Weiterhin werden im Gutachten Möglichkeiten der Veränderung bezüglich folgender Themenbereiche aufgezeigt:

· Struktur eines gestuften Gesamtkonzeptes

· Gestuftes System der (sonder-)pädagogischer Unterstützung je nach dem Grad des individuellen Bedarfs

· Neustrukturierung (Weiterentwicklung) der Sonderpädagogischen Förderzentren

· Grundlegende Aspekte des Unterrichts in heterogenen Gruppen

· Grundlegende Aspekte der Pädagogik bei Lernbeeinträchtigungen

· Grundlegende Aspekte der Pädagogik bei Verhaltensstörungen

Zu 4.: Frau Prof. Dr.A. Sasse hat 2007 erstmals eine empirische Untersuchung zu den Voraussetzungen und Rahmenbedingungen des Gemeinsamen Unterrichts an den allgemeinbildenden Schulen in Thüringen vorgelegt. Erste Ergebnisse wurden im November 2007 auf einer Fachtagung mit Vertretern der Schulämter Thüringens und im Beisein von Herrn Minister a. D. Prof. Dr. Jens Goebel und von Herrn Staatssekretär a. D. Kjell Eberhardt einer breiten Öffentlichkeit präsentiert. Im Jahr 2008 wurden auf Regionalkonferenzen die empirischen Ergebnisse allen Schulämtern unter Beteiligung der Schulaufsicht, Vertretern der Schulen und der schulischen Öffentlichkeit vorgestellt und öffentlich diskutiert. Die Ergebnisse der Fortschreibung der Untersuchung wurden im Jahre 2009 allen Staatlichen Schulämtern zur Kenntnis gegeben. Darüber hinaus fanden in jedem Schulamtsbereich Expertengespräche dazu statt. In jedem Schulamtsbereich liegen die Ergebnisse der empirischen Untersuchung von Frau Prof. Dr. A. Sasse aus den Jahren 2008 und 2009 vor.
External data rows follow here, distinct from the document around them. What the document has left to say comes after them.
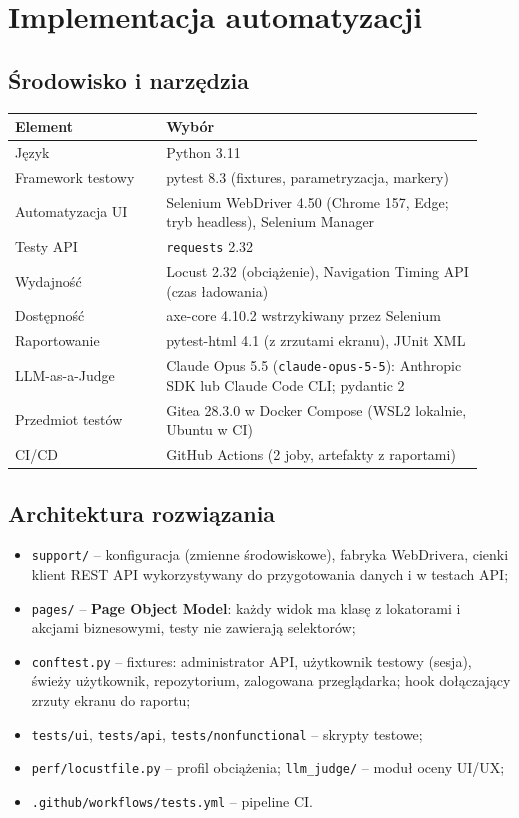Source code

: \documentclass[11pt,a4paper]{article}
\begin{document}


\section{Implementacja automatyzacji}

\subsection{Środowisko i narzędzia}
\begin{longtable}{p{0.3\linewidth}p{0.63\linewidth}}
\toprule \textbf{Element} & \textbf{Wybór} \\ \midrule \endhead
Język & Python 3.11 \\
Framework testowy & pytest 8.3 (fixtures, parametryzacja, markery) \\
Automatyzacja UI & Selenium WebDriver 4.50 (Chrome 157, Edge; tryb headless), Selenium Manager \\
Testy API & \texttt{requests} 2.32 \\
Wydajność & Locust 2.32 (obciążenie), Navigation Timing API (czas ładowania) \\
Dostępność & axe-core 4.10.2 wstrzykiwany przez Selenium \\
Raportowanie & pytest-html 4.1 (z zrzutami ekranu), JUnit XML \\
LLM-as-a-Judge & Claude Opus 5.5 (\texttt{claude-opus-5-5}): Anthropic SDK lub Claude Code CLI; pydantic 2 \\
Przedmiot testów & Gitea 28.3.0 w Docker Compose (WSL2 lokalnie, Ubuntu w CI) \\
CI/CD & GitHub Actions (2 joby, artefakty z raportami) \\
\bottomrule
\end{longtable}

\subsection{Architektura rozwiązania}
\begin{itemize}
  \item \texttt{support/} -- konfiguracja (zmienne środowiskowe), fabryka WebDrivera,
        cienki klient REST API wykorzystywany do przygotowania danych i w testach API;
  \item \texttt{pages/} -- \textbf{Page Object Model}: każdy widok ma klasę z lokatorami
        i akcjami biznesowymi, testy nie zawierają selektorów;
  \item \texttt{conftest.py} -- fixtures: administrator API, użytkownik testowy (sesja),
        świeży użytkownik, repozytorium, zalogowana przeglądarka; hook dołączający zrzuty
        ekranu do raportu;
  \item \texttt{tests/ui}, \texttt{tests/api}, \texttt{tests/nonfunctional} -- skrypty testowe;
  \item \texttt{perf/locustfile.py} -- profil obciążenia; \texttt{llm\_judge/} -- moduł oceny UI/UX;
  \item \texttt{.github/workflows/tests.yml} -- pipeline CI.
\end{itemize}
\end{document}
Frau Prof. Dr. M. A. Vernooij wurde am 12. Februar 2009 damit beauftragt, ein Gutachten zu den Möglichkeiten der Weiterentwicklung der Förderzentren in Thüringen zu Kompetenz- und Beratungsstellen zu erstellen. Die Expertise Zur Situation und Weiterentwicklung der (Sonderpädagogischen) Förderzentren in Thüringen liegt dem Thüringer Ministerium für Bildung, Wissenschaft und Kultur seit dem Frühjahr 2010 vor. Es ist nicht vorgesehen, dieses Gutachten zu veröffentlichen. Ziel der Expertise war es, Steuerungswissen bereitzustellen, das in die konzeptionellen Überlegungen des Thüringer Ministeriums für Bildung, Wissenschaft und Kultur einfließt.

Zu 5.: Die Expertise von Frau Prof. Dr. A. Sasse und Dipl.-Math. Frau U. Schulzeck ist seit 2008 fortlaufend die Grundlage der Evaluation der Arbeit der Steuergruppen an den Staatlichen Schulämtern Weiterentwicklung der Förderzentren und des Gemeinsamen Unterrichts (WFG) sowie der regionalen Umsetzungskonzepte der Staatlichen Schulämter.

Die Expertise von Frau Prof. M. A. Vernooij findet Eingang in die notwendigen strukturellen Veränderungen bei der Weiterentwicklung der Förderzentren zu Regionalen Kompetenz- und Beratungszentren.

Siehe auch Antworten zu den Fragen 1 und 2.